■ About this task:
Within the material below, how many lines contain the word "환경에서"? Give that number only.
[[ Dataset entries open ]]
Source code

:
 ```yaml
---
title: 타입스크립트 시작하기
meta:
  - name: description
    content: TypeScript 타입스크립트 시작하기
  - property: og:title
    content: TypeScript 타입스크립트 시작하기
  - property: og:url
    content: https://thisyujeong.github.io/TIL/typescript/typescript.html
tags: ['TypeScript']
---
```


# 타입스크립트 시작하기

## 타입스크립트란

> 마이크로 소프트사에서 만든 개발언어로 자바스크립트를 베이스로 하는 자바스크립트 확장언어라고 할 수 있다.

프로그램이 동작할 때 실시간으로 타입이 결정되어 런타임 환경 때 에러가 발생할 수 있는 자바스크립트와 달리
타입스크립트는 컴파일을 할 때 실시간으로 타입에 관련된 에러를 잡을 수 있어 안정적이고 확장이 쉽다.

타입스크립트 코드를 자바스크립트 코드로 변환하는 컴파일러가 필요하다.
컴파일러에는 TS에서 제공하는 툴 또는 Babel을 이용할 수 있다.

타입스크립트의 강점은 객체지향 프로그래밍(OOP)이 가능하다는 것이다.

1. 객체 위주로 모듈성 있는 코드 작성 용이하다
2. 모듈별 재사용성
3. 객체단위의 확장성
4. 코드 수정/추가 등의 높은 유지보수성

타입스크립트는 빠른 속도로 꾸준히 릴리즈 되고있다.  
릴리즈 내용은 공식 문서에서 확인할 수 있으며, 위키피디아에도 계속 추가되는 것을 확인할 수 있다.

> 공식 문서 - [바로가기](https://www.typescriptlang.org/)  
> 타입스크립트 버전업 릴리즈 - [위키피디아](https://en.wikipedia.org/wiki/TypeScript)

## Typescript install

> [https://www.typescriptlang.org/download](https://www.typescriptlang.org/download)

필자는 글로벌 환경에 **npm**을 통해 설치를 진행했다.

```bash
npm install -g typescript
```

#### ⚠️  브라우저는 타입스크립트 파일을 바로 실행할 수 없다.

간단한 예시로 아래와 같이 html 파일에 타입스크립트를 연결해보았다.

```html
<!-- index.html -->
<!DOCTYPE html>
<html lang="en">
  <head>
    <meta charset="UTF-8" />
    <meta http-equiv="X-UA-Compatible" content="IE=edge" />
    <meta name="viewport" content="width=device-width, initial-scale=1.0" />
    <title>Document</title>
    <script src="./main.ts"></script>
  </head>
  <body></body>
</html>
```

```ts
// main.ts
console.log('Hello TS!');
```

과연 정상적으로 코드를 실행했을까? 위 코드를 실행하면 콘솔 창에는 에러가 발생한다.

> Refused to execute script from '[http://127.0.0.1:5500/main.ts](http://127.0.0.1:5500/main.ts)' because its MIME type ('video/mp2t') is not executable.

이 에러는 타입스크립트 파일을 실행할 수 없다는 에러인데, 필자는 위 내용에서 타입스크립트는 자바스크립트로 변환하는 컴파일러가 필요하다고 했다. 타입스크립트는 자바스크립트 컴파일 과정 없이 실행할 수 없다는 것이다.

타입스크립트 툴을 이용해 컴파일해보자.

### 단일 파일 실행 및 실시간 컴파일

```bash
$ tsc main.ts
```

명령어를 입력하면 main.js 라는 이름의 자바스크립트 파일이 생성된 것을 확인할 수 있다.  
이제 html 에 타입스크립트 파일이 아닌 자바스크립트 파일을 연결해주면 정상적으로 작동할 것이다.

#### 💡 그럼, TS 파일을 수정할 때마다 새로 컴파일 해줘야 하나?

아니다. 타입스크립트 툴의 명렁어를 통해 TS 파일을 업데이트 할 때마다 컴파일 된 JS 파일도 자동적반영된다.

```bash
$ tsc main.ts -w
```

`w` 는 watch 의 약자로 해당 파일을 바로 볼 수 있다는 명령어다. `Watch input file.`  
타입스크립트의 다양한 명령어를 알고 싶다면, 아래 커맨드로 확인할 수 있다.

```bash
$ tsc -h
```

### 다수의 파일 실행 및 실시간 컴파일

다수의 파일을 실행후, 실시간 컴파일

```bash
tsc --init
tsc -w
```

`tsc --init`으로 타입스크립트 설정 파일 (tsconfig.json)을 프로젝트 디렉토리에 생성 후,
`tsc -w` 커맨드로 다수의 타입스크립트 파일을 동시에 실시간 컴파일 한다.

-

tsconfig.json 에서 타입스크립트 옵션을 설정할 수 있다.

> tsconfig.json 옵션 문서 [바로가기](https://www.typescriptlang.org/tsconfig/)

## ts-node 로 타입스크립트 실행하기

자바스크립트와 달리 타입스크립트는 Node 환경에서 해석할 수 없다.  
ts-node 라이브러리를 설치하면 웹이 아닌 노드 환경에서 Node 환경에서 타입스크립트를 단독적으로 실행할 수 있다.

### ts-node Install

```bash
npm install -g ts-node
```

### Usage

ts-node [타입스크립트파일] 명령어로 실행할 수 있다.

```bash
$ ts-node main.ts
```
[[ Dataset entries closed ]]
■ Worked solution:
2